Tuesday, March 22, 2011

A small, good thing

A couple days ago I happened to pull out a grad school relic: Where I'm Calling From, a retrospective of short stories by Raymond Carver.

One of the more affecting pieces in the collection concerns a small child on his birthday, hit by a car on the way to school, eventually dying of his injuries.  His parents, numb and grieving, end up harrassed by the baker of their child's birthday cake who, unaware of what has happened, calls the parents repeatedly to demand they pick up the cake and pay him for it.  In the end they head to the baker's store at 3:00 one morning for a confrontation -- only to have him apologize, empathize, and invite them in.
"You probably need to eat something," the baker said. "I hope you'll eat some of my hot rolls. You have to eat and keep going. Eating is a small, good thing in a time like this," he said."
I've not forgotten that line since first reading it years ago -- a small, good thing.  That something you didn't know you needed until it was offered, which is when you realized you couldn't have done without it.

So I have been going on the last week because of C-2's unexpected departure.  Overcome by a melancholy in some ways earned yet, I know, belabored beyond its importance.  I didn't know how to be when faced by it so I just got angry.  Angry at losing him.  Angrier, perhaps, to realize I never had him.  Anguished in a way that is perhaps typical of a spurned woman who thinks she meant more to a man than she did.

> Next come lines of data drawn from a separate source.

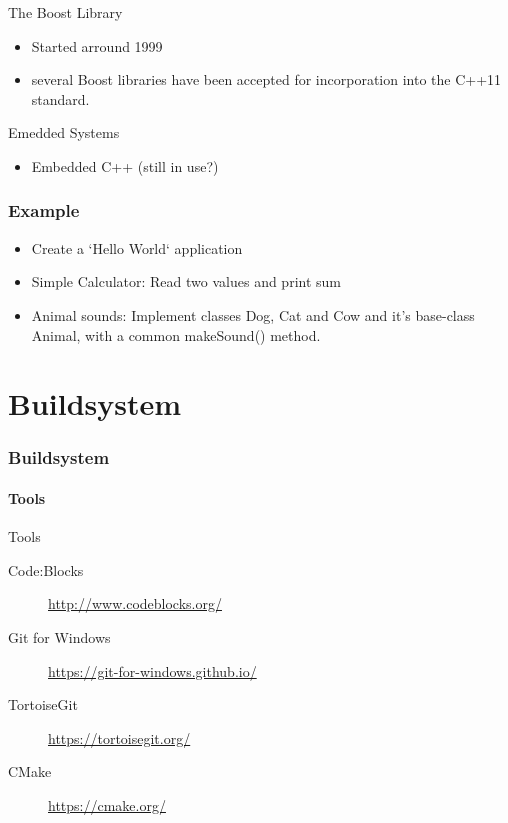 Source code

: \documentclass{beamer}
\begin{document}
\begin{frame}{The Boost Library}
\begin{itemize}
  \item Started arround 1999
  \item several Boost libraries have been accepted for incorporation into the
  C++11 standard.
\end{itemize}
\end{frame}

\begin{frame}{Emedded Systems}
\begin{itemize}
  \item Embedded C++ (still in use?)
\end{itemize}
\end{frame}

\section{Example}
\begin{frame}
\begin{itemize}
  \item Create a `Hello World` application
  \item Simple Calculator: Read two values and print sum
  \item Animal sounds: Implement classes Dog, Cat and Cow and it's base-class
  Animal, with a common makeSound() method.
\end{itemize}

\end{frame}

\part{Buildsystem}

\section{Buildsystem}
\subsection{Tools}
\begin{frame}{Tools}
\begin{description}
  \item[Code:Blocks] \url{http://www.codeblocks.org/}
  \item[Git for Windows] \url{https://git-for-windows.github.io/}
  \item[TortoiseGit] \url{https://tortoisegit.org/}
  \item[CMake] \url{https://cmake.org/}  
\end{description}

\end{frame}
\end{document}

And then, in a way I couldn't have otherwise fathomed, last night ended up being a small, good thing.

In which I (why? couldn't help myself?) wrote C-2 an e-mail before leaving work to see if he had left town yet.  To which he replied he was still packing and that yes, I should come over and bring bubble wrap for his television.  And how after a long rehearsal and some driving about, I finally got to his apartment with the bubble wrap at 11:56 p.m., just in time to ring in my birthday with a shot of Jameson and a Smithwicks and a couple other friends, all of us sitting on packing boxes. To find out he was planning to start driving away as soon as we filled the truck, so we filled the truck fast.  To see him in his own space, to help haul his bike (he has a bike?!) and chess set and boxspring and GRE prep books and hear about the woman he was headed to be with, and to feel like even after a hundred conversations in the last 2 years, how it was this night, the last night, that I got a far better view of him the person.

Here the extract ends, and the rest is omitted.